The outage was caused by a proportion of Hornsea offshore wind farm (pictured) coming offline within minutes of the Little Barford gas plant 

That is according to RenewableUK, which responded yesterday (12 August) to concerns around whether the outage was made more likely by the varying output of renewable energy arrays.

The outage happened after RWE’s gas-fired power station experienced an unplanned shutdown at 4.58pm, with two-thirds of Orsted’s Hornsea Two offshore windfarm unexpectedly coming offline just a few minutes later.

In this short space of time, almost 1.5GW of generation was lost from the transmission network, until normal service was resumed at 5.40pm. Due to system frequency falling below 49Hz, National Grid ESO was forced to cut power supplies for around one million customers in order to prevent a cascading failure. Business and domestic customers for all "Big Six" energy suppliers were affected. 

National Grid has claimed that in the event of energy generators coming offline, a network of fast-responding energy assets called the frequency reserve service usually rapidly provide power to the system to make up for the shortfall. It is now investigating why this was not the case on Friday – but has confirmed that the outage was not due to the varying output of Hornsea Two.

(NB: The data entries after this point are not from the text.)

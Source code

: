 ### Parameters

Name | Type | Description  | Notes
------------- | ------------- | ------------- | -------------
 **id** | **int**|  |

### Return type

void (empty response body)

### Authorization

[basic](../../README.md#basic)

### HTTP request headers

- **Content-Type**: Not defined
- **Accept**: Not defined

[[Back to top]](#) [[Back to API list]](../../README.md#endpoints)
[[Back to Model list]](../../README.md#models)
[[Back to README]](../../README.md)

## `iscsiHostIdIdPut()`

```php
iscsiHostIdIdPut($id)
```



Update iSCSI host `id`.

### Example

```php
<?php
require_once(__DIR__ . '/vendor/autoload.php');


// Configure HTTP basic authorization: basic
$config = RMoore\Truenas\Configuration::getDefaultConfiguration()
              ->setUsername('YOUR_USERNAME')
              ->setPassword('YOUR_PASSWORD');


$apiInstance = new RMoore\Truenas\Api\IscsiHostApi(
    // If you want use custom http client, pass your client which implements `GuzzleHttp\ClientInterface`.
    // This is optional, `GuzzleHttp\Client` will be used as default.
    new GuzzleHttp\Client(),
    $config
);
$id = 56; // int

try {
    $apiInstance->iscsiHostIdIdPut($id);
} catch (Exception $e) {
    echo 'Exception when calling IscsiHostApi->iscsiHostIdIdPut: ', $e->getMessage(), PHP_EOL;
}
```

Responding to the outage, RenewableUK’s head of external affairs Luke Clark said that the event, which National Grid ESO has described as “rare and unusual”, “underscores the need to invest in a flexible, modern system that can respond rapidly to changes in supply and demand”.

“We need to prioritise regulation, markets and infrastructure that helps the grid respond rapidly and builds in flexibility to the system - from storage to smart technology, and from balancing markets to charging reform,” Clark said. “That is the lesson of last week - and it will need a collective effort from Government and industry to deliver it”.

Government action

In the wake of the outage, which affected numerous transport and healthcare businesses across the South of England, Energy Secretary Andrea Leadsom has commissioned the Energy Emergencies Committee to conduct a full investigation.

She has additionally urged National Grid to “urgently” review the incident and report back to regulator Ofgem, which has itself requested an “urgent, detailed report” from National Grid. Ofgem has additionally approved a modification to the Distribution Code that aims to prevent distributed generators from nuisance tripping in response to disturbances on the power grid. 

National Grid ESO’s statement of response reads: “The National Grid ESO is… very pleased that the Government has commissioned the Energy Emergencies Executive Committee to consider the incident and how it played out, and we will work closely with that investigation to ensure that learnings can be reflected in industry processes and procedures going forward.

“In the meantime, the ESO has already initiated its own internal review of the response, and is collaborating closely with Ofgem, local distribution networks and affected power stations /generators to understand the cause of (Friday’s) power cut.”

Business concerns

For some, however, the action being taken by National Grid, the Government and Ofgem is too little, too late. Energy industry sources have this week told The Guardian that the frequency of the power grid, which should be held at a steady 50Hz, has dropped below 49Hz a further three times in recent months.

This has prompted concerns from businesses as to how best they can ensure a secure, resilient energy supply while playing their part in the transition to net-zero by 2050.

When asked for the body’s advice on the matter, an Energy Networks Association (ENA) spokesperson told edie that businesses should consider investing in a backup generator in the short-term if they rely on energy for commercial reasons. If this is not the case, the firm should still consider whether backup generators will be required in the longer term.

The ENA spokesman additionally encouraged businesses to participate in region-specific energy resilience forums, to support the development of a collaborative approach to power outages.

Battery company Anesco, meanwhile, is encouraging policymakers to better support businesses to invest in energy storage, after its 6MW battery facility in Clayhill, Bedfordshire, helped balance the grid during the power cut.

“There has never been a clearer example of the vital role of storage for the grid,” Anesco’s executive chairman Steve Shine said.

“Battery storage technology would have resolved this issue and is absolutely essential as we move towards a renewable network. Despite everyone knowing how important they are to the system, and promises being made about tariffs that would make batteries investable, it’s 18 months later and we are still waiting. It’s incredibly frustrating and if something isn’t done, it will be the end of batteries - as no one will build them and no investor will touch them.

edie has contacted National Grid for information on how many businesses were affected by the incident.